Board Committees

Initially, the Investment Company will have the following Board committees:  an Audit Committee; an Asset-Liability and Investment Committee; a Compliance Committee; and an Executive Committee.

Audit Committee

The primary responsibilities of the Audit Committee will include:

·         monitoring Investment Company management and staff compliance with laws, regulations and Board policies;

·         selecting and appointing the Investment Company’s independent registered public accounting firm;

·         meeting annually, or more frequently, with the Investment Company’s independent registered public accounting firm to ensure the Investment Company’s financial reporting and accounting controls    are adequate;

·         supervising the audit function to verify that the Investment Company’s internal and external auditors are independent of Investment Company management and objective in their findings;

·         working with the Investment Company’s auditors to verify that the Investment Company has comprehensive audit coverage;

·         meeting, as needed, with Investment Company examiners and without management to review and discuss findings;

·         monitoring management performance in the correction of deficiencies noted in audit or regulatory examinations; and

·         evaluating procedures and controls of the Investment Company’s operations.

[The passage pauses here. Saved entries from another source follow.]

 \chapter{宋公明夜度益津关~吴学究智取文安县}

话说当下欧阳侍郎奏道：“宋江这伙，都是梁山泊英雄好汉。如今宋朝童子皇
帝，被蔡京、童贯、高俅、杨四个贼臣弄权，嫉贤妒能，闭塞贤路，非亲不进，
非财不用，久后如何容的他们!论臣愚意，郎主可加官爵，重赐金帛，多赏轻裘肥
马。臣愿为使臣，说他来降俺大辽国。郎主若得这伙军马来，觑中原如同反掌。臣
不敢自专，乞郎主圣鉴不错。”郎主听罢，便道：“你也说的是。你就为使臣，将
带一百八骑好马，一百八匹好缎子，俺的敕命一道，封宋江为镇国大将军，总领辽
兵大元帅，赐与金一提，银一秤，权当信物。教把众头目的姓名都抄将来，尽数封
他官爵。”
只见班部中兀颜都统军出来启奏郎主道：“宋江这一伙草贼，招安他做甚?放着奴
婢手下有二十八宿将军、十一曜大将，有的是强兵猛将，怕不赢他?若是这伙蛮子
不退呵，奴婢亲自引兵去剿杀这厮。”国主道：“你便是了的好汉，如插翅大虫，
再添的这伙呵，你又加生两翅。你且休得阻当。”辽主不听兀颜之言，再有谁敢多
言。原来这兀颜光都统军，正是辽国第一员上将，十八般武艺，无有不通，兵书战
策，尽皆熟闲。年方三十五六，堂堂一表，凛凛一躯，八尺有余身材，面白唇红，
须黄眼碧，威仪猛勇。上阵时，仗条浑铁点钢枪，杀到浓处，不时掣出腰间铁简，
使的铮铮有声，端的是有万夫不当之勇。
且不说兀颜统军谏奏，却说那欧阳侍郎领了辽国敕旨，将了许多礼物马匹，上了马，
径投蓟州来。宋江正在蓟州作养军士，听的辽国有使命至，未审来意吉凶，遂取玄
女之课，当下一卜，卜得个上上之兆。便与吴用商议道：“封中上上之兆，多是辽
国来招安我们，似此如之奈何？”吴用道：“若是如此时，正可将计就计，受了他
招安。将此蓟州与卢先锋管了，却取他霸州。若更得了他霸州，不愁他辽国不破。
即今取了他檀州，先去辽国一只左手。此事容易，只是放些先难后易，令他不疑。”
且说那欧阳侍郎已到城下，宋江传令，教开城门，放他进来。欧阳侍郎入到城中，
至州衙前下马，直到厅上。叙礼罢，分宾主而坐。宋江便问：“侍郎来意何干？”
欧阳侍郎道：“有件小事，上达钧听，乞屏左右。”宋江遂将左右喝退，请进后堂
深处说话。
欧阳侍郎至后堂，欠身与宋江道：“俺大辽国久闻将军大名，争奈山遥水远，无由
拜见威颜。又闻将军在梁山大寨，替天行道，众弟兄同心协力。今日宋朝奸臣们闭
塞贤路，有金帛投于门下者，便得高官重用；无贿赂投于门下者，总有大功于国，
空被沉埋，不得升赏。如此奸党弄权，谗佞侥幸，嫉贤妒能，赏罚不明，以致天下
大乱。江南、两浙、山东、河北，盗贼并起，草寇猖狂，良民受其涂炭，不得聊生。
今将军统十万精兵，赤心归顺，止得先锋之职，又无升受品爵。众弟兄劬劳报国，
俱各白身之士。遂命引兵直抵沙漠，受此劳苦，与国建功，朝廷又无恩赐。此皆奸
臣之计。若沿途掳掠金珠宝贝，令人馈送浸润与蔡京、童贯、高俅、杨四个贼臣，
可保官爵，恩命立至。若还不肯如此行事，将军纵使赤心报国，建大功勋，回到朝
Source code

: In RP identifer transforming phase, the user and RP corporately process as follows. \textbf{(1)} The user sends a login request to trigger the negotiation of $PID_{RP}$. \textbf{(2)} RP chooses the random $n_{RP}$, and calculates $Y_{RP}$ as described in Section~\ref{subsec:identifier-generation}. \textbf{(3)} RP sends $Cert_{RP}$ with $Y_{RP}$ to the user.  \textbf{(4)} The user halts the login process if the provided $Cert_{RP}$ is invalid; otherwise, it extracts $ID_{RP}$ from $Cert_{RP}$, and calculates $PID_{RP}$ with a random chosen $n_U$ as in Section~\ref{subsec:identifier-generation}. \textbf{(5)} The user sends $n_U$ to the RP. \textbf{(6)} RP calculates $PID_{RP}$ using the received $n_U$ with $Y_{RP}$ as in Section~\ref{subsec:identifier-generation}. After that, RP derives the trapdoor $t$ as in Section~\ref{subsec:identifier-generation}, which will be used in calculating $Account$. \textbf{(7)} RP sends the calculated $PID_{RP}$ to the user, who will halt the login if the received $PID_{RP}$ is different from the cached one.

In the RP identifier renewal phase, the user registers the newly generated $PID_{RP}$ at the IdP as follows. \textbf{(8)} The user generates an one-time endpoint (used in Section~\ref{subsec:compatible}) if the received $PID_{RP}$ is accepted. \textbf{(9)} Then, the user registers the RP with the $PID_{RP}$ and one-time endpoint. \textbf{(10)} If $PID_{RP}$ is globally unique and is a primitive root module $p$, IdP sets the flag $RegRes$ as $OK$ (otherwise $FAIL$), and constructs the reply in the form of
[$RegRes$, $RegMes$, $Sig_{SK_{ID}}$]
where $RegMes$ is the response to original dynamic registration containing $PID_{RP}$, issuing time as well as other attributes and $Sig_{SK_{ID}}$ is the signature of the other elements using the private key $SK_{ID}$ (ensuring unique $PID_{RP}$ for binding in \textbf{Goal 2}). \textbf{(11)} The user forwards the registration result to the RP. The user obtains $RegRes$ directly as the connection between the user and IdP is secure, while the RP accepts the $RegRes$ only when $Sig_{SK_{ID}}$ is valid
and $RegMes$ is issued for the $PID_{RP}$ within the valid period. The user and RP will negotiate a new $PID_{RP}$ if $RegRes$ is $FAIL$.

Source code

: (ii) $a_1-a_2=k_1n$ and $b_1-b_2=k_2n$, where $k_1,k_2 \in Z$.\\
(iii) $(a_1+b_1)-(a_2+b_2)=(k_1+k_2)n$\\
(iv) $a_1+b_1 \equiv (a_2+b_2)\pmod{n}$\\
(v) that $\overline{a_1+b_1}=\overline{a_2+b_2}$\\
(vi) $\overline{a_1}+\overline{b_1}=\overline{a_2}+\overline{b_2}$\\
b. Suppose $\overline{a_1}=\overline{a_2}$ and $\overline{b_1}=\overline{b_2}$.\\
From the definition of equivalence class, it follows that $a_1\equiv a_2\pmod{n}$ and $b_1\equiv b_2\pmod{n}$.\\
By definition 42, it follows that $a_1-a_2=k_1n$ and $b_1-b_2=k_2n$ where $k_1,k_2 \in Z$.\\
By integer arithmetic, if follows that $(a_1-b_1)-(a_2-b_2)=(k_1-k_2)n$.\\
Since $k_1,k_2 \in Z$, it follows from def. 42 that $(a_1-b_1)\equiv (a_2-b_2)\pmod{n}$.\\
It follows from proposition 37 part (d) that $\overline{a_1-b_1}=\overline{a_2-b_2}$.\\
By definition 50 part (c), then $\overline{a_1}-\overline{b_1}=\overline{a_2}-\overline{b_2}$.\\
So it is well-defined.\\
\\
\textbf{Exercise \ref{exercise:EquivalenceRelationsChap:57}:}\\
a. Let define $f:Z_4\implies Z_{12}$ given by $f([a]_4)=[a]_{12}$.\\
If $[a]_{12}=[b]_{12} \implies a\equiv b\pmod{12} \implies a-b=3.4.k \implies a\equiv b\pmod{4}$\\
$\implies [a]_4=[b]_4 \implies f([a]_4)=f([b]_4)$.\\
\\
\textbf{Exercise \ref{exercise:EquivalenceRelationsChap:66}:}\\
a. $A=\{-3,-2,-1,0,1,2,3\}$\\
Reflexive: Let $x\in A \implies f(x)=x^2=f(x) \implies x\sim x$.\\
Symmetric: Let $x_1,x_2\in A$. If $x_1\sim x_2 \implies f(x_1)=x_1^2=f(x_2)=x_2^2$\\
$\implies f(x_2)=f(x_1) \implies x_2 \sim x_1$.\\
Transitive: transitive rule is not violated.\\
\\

Asset-Liability and Investment Committee

The primary responsibilities of the Asset-Liability and Investment Committee will be to:

·         review and recommend changes to Asset-Liability and Investment Committee policies;

·         oversee actions relating to interest rate risk and liquidity risk;

·         approve management strategies regarding interest risk exposure, investment securities, derivatives transactions, deposit programs and lending activities; and

·         approve trading strategies and review trading positions in securities.



Compliance Committee

The primary responsibilities of the Compliance Committee will be to:

·         formulate a compliance plan;

·         monitor systems to ensure compliance;

·         establish a system of internal controls, independent testing and auditing to ensure compliance with the BSA;

·         establish procedures to ensure effective identification and monitoring of high risk accounts and areas; and

·         determine the frequency of employee and Board training.


Executive Committee

The primary responsibilities of the Executive Committee will be to:

·         ensure that the Board of Directors is functioning in accordance with the Investment Company’s articles of incorporation, bylaws and other legal requirements;

·         review the Investment Company’s policies and procedures;

·         review all committee reports and prepare the agenda for the Board of Directors meetings;

·         handle issues that require immediate response when a meeting of the full Board of Directors is not possible; and

·         make recommendations to the full Board of Directors on such issues as facilities, legal, insurance and corporate matters, director criteria, restructuring, nominations and other general issues that may arise between Board meetings.